■ **WHAT YOU WILL DO**: Using the data beneath, show every line that includes the word "item".

■ **SUPPLIED INFORMATION**:
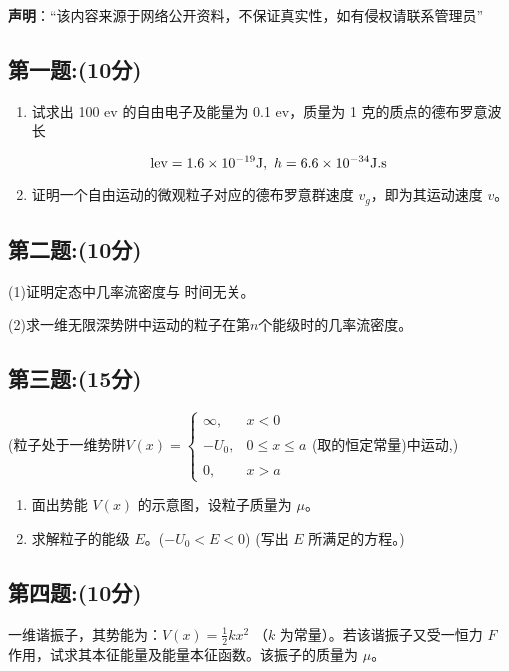 
\textbf{声明}：“该内容来源于网络公开资料，不保证真实性，如有侵权请联系管理员”

\subsection{第一题:(10分)}
\begin{enumerate}
  \item 试求出 100 ev 的自由电子及能量为 0.1 ev，质量为 1 克的质点的德布罗意波长

  \[  \text{lev} = 1.6 \times 10^{-19} \\ \text{J}, \ h = 6.6 \times 10^{-34} \\ \text{J.s}~\]

  \item 证明一个自由运动的微观粒子对应的德布罗意群速度 $v_g$，即为其运动速度 $v$。
\end{enumerate}
\subsection{第二题:(10分)}
(1)证明定态中几率流密度与 时间无关。

(2)求一维无限深势阱中运动的粒子在第$n$个能级时的几率流密度。
\subsection{第三题:(15分)}
(粒子处于一维势阱$V(x) = \begin{cases}    \infty, & x < 0 \\\\    -U_0, & 0 \leq x \leq a \\\\    0, & x > a  \end{cases}$(取的恒定常量)中运动,)

\begin{enumerate}
  \item 面出势能 $V(x)$ 的示意图，设粒子质量为 $\mu$。
  \item 求解粒子的能级 $E$。($-U_0 < E < 0$) (写出 $E$ 所满足的方程。)
\end{enumerate}
\subsection{第四题:(10分)}
一维谐振子，其势能为：$V(x) = \frac{1}{2} k x^2$
（$k$ 为常量）。若该谐振子又受一恒力 $F$ 作用，试求其本征能量及能量本征函数。该振子的质量为 $\mu$。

■ **WRITTEN REPLY**:
  \item 试求出 100 ev 的自由电子及能量为 0.1 ev，质量为 1 克的质点的德布罗意波长
  \item 证明一个自由运动的微观粒子对应的德布罗意群速度 $v_g$，即为其运动速度 $v$。
  \item 面出势能 $V(x)$ 的示意图，设粒子质量为 $\mu$。
  \item 求解粒子的能级 $E$。($-U_0 < E < 0$) (写出 $E$ 所满足的方程。)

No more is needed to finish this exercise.